Finis les repas au club et entre joueurs, donc ?
Ah oui, maintenant, Tobi, le chef, prépare tout en avance et quand on a fini les séances, on retrouve des petites « box » dans le vestiaire, à nos places. Et on emporte ça à la maison. On reçoit une liste sur laquelle on peut cocher les cases de ce qu’on souhaite manger. J’essaye toujours de changer : un jour du poisson, un jour de la viande, des pâtes voire un plat végétarien. De toute façon, il y a toujours des légumes avec. Moi, je n’habite pas loin du centre, c’est encore chaud quand j’arrive. Et puis j’aime bien terminer par un smoothie. Fraise-banane. Ici, ils sont top!
Sinon, les entraînements, donc, c’est toujours sans duels, malgré l’imminence encore relative de la reprise du championnat ?
Toujours sans duels oui. Mais c’est normal, regardez : la salle de musculation est fermée et tous les exercices qu’on doit faire avant d’aller sur le terrain, on les fait dans nos vestiaires, séparés, où le staff a fait installer le matos. Alors des contacts sur le terrain, vous imaginez… Mais bon, l’idée de reprendre les entraînements, c’était surtout pour réhabituer le pied aux gestes techniques et les muscles aux changements de direction. Là, en ce moment, on fait beaucoup de jeux sans contact, on défend en zone, on coupe les trajectoires de passes. Bref, c’est ça : des passes, de la finition…
J’espère qu’on en arrivera vite à pouvoir faire ce qu’on veut
Pas de tacles donc.
Pas de tacles non plus, non. Mais finalement, c’est aussi bien : tous ces exercices de finition, on n’en fait pas souvent quand on est à un poste comme le mien. On n’a pas le droit d’en faire, presque. Alors là, c’est un aspect positif parce que je marque de plus en plus quand je suis face au but.
Cela ne vous manque pas, d’aller coller un bon tampon ou un gros tacle ?
(Il sourit) Mettre un tacle, c’est clair que ça me manque. J’espère qu’on en arrivera vite à pouvoir faire ce qu’on veut. Parce qu’on ne peut pas imaginer reprendre sans avoir pu mener de vrais duels à l’entraînement, avec de vrais matches, que ce soit des onze contre onze ou des cinq contre cinq. Il faut qu’on passe à l’étape suivante, là! Mais en ce moment, les décisions changent tous les jours. On attend ce que nous disent les hommes politiques. Même notre staff ne sait pas ce qu’on aura le droit de faire le jour d’après. Il n’est même pas exclu que demain (NDLR : l’interview a été réalisée mercredi), on ait le droit de s’entraîner enfin en groupe élargi. On découvrira ça en arrivant au centre ou au mieux à la radio, dans la voiture.

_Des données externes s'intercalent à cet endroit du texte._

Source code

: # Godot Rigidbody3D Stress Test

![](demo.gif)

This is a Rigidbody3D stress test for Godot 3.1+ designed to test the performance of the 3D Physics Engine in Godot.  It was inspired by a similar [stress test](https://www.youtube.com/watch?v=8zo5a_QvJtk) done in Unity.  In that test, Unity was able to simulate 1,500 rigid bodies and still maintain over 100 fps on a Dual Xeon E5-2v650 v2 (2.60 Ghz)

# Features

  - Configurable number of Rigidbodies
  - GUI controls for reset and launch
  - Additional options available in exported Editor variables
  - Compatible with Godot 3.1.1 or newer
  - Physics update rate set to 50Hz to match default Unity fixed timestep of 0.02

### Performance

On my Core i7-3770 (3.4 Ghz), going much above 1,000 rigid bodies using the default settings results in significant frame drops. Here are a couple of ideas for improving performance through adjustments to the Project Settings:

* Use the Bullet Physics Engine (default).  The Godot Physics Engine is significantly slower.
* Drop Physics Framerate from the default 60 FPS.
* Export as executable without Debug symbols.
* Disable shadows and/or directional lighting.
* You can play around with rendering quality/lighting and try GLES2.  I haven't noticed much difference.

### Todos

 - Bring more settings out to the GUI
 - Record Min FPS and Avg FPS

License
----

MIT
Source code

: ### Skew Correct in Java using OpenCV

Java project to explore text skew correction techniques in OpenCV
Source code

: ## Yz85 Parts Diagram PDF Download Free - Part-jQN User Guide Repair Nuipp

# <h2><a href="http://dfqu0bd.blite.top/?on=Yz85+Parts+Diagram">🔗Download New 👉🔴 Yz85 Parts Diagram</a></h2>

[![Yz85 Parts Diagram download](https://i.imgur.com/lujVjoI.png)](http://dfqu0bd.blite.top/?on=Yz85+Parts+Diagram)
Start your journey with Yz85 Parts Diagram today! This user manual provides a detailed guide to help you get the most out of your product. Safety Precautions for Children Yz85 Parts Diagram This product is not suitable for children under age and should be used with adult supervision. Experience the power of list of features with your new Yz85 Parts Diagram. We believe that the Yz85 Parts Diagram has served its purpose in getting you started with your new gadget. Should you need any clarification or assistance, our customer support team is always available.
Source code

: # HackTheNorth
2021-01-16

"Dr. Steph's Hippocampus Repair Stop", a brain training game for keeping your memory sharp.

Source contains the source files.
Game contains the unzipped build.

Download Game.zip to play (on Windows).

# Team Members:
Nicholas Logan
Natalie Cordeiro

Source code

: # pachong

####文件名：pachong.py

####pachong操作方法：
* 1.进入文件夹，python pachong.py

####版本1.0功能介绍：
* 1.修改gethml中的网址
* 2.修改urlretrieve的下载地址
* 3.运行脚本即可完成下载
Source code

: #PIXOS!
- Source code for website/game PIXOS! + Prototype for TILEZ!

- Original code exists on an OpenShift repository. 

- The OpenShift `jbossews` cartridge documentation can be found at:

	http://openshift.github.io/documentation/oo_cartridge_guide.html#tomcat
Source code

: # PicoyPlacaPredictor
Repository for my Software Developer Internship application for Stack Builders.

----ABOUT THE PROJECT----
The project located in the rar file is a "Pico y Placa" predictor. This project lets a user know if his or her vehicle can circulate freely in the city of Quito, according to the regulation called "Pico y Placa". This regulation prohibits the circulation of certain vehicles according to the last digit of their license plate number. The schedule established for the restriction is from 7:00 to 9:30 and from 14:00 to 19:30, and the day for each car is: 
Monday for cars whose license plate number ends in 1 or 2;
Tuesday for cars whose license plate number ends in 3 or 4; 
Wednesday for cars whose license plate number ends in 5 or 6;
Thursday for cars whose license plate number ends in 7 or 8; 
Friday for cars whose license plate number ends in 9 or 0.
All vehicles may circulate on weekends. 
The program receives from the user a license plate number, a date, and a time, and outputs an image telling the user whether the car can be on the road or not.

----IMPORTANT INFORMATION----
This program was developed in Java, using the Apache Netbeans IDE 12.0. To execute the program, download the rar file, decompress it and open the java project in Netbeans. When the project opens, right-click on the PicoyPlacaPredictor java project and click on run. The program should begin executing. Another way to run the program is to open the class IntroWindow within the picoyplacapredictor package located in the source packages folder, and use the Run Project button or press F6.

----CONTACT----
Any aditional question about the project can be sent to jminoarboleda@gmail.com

Certaines personnes chez nous risquent de perdre leurs emplois
En même temps, vous devez vous estimer extrêmement chanceux par rapport à beaucoup d’autres championnats qui ont, eux, une visibilité très réduite sur l’avenir, ne savent même pas encore quand ils pourront se réentraîner voire, pour la Ligue 1 française, ont déjà saison terminée.
Ah oui, ça, on est chanceux ! L’Allemagne a été un peu moins touchée que d’autres pays comme l’Espagne ou l’Italie. Si on s’était retrouvés dans la même situation, nous non plus on n’aurait sans doute pas encore repris. Mais l’Allemagne a aussi pris les bonnes mesures en s’appuyant sur les fautes qu’avaient pu commettre les autres, parce que le virus était arrivé plus tôt sur leur territoire.
Quoi qu’il arrive, une éventuelle reprise est conditionnée à des stades à huis clos. Dans cette situation, vous y êtes toujours aussi opposé ?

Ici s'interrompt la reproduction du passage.